- Work instructions
Where the records below reach the line containing "A userscript/content script", start transcribing, and end with the line containing "You can modify", exactly and with nothing else added.

Source texts of formatted documents
########################################
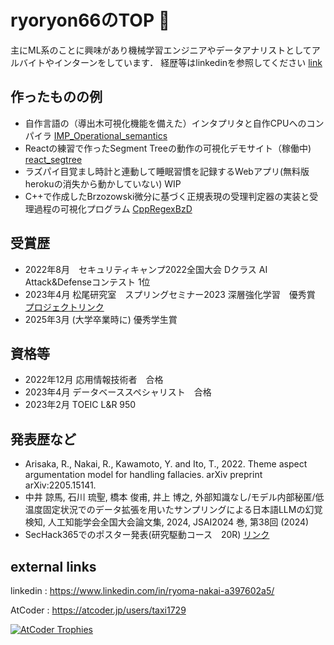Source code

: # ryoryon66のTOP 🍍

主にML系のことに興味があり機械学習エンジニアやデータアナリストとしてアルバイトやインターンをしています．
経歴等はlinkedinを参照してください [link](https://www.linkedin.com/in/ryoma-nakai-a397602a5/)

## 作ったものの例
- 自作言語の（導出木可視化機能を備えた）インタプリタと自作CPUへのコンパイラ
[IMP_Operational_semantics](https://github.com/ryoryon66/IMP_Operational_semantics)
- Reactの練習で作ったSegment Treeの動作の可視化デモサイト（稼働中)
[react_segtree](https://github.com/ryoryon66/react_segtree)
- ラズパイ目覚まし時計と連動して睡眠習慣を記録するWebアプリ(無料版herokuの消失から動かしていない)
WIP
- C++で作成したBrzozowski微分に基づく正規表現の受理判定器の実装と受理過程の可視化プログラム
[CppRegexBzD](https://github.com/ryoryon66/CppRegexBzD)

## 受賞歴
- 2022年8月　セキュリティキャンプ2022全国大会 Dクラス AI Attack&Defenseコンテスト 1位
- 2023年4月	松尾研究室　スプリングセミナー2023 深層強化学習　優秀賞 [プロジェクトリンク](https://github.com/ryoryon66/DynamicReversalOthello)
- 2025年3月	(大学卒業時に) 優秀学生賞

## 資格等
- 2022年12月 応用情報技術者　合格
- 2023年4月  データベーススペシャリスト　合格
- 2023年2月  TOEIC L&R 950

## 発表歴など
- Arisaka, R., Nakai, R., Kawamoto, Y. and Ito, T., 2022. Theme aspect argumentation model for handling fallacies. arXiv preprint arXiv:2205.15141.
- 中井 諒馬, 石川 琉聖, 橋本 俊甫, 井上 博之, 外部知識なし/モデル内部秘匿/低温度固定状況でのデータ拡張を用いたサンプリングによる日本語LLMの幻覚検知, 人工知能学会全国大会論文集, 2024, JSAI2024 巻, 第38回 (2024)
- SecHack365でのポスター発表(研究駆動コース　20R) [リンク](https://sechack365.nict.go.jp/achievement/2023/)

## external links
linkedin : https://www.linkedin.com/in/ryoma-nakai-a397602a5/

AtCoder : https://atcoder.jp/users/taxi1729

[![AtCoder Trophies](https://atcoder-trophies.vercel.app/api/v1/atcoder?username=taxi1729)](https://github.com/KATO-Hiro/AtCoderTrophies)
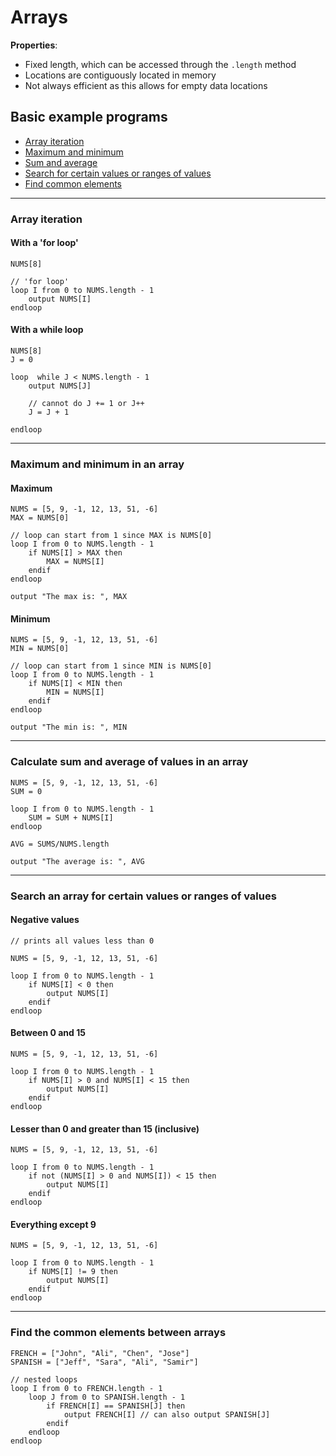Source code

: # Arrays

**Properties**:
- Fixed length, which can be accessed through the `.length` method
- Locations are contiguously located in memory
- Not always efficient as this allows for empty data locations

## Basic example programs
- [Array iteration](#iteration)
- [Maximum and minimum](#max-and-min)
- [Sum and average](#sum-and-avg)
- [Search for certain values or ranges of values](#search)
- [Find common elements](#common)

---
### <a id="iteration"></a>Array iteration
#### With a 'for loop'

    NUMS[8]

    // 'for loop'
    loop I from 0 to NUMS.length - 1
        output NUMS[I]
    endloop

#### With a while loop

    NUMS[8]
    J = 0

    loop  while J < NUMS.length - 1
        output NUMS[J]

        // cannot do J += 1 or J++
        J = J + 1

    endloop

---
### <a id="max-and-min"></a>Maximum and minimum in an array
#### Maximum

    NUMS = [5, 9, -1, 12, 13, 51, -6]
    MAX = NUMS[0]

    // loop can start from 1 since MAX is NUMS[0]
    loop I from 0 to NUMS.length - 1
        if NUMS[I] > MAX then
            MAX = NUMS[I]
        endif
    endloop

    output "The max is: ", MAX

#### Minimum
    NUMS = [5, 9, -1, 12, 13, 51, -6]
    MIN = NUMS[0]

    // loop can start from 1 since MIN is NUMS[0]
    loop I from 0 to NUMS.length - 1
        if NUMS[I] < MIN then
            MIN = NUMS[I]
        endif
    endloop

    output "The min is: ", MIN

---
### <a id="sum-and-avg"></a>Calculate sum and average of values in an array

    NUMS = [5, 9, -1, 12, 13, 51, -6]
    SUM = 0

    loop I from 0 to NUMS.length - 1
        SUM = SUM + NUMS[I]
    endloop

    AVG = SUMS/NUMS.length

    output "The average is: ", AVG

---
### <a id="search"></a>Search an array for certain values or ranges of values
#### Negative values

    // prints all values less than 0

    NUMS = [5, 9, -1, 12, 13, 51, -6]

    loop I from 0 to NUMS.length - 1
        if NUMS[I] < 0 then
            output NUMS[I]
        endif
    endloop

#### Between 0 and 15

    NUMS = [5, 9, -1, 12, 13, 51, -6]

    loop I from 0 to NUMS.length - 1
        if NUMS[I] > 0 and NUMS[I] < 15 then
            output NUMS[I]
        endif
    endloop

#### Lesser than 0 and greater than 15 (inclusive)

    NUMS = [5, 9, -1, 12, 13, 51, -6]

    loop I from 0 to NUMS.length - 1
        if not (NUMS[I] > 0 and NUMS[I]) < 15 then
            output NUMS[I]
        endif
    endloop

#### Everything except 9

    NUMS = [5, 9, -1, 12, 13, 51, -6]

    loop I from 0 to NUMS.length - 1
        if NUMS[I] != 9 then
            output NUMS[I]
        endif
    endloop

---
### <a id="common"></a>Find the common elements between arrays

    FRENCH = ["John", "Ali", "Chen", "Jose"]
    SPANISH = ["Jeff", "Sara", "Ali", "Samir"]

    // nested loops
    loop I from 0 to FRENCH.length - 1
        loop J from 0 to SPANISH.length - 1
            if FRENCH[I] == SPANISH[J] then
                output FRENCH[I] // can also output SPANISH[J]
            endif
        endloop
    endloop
########################################
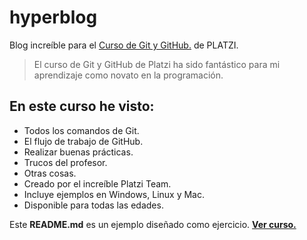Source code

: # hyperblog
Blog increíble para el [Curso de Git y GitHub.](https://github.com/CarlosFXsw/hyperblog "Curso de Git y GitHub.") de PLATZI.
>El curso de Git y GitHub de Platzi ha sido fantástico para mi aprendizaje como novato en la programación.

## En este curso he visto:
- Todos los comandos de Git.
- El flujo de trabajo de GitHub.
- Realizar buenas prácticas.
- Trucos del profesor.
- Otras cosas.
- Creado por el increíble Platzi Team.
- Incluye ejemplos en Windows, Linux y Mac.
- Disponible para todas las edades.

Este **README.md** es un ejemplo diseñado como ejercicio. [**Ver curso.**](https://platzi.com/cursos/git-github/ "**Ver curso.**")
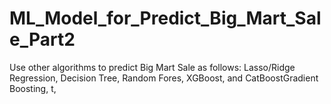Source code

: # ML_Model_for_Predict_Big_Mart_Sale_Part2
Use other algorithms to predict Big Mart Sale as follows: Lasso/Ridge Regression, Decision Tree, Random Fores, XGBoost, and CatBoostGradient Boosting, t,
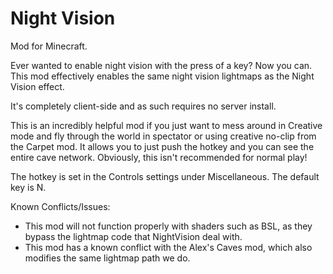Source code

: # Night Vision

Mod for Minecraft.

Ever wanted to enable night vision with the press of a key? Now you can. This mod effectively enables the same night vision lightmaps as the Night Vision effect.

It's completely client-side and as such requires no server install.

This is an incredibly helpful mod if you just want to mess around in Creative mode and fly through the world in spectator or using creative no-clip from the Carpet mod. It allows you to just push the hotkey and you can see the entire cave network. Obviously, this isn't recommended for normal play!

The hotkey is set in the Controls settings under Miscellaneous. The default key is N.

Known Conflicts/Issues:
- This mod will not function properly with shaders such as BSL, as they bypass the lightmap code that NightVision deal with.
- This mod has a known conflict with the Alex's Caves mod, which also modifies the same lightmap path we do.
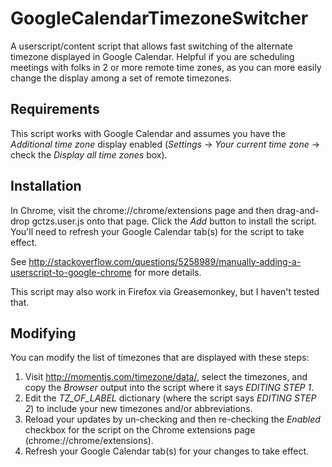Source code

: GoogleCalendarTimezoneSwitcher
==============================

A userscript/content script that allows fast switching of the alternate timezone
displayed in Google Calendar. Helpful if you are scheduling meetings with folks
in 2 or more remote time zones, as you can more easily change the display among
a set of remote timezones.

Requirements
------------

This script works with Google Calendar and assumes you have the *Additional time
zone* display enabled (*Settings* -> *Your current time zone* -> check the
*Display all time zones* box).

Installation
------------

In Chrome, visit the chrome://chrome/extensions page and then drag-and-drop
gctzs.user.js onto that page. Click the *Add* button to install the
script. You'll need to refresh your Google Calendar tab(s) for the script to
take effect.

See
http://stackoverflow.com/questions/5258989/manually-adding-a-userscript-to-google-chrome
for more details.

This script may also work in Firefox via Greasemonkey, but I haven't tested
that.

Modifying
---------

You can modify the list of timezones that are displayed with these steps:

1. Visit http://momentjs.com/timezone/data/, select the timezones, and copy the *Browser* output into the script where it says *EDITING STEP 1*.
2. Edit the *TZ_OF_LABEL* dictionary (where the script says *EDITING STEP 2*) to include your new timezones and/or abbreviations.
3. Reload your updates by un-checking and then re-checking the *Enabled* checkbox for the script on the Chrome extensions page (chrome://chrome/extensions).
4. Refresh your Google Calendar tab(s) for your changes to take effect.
########################################
- Output of the exercise
A userscript/content script that allows fast switching of the alternate timezone
displayed in Google Calendar. Helpful if you are scheduling meetings with folks
in 2 or more remote time zones, as you can more easily change the display among
a set of remote timezones.

Requirements
------------

This script works with Google Calendar and assumes you have the *Additional time
zone* display enabled (*Settings* -> *Your current time zone* -> check the
*Display all time zones* box).

Installation
------------

In Chrome, visit the chrome://chrome/extensions page and then drag-and-drop
gctzs.user.js onto that page. Click the *Add* button to install the
script. You'll need to refresh your Google Calendar tab(s) for the script to
take effect.

See
http://stackoverflow.com/questions/5258989/manually-adding-a-userscript-to-google-chrome
for more details.

This script may also work in Firefox via Greasemonkey, but I haven't tested
that.

Modifying
---------

You can modify the list of timezones that are displayed with these steps:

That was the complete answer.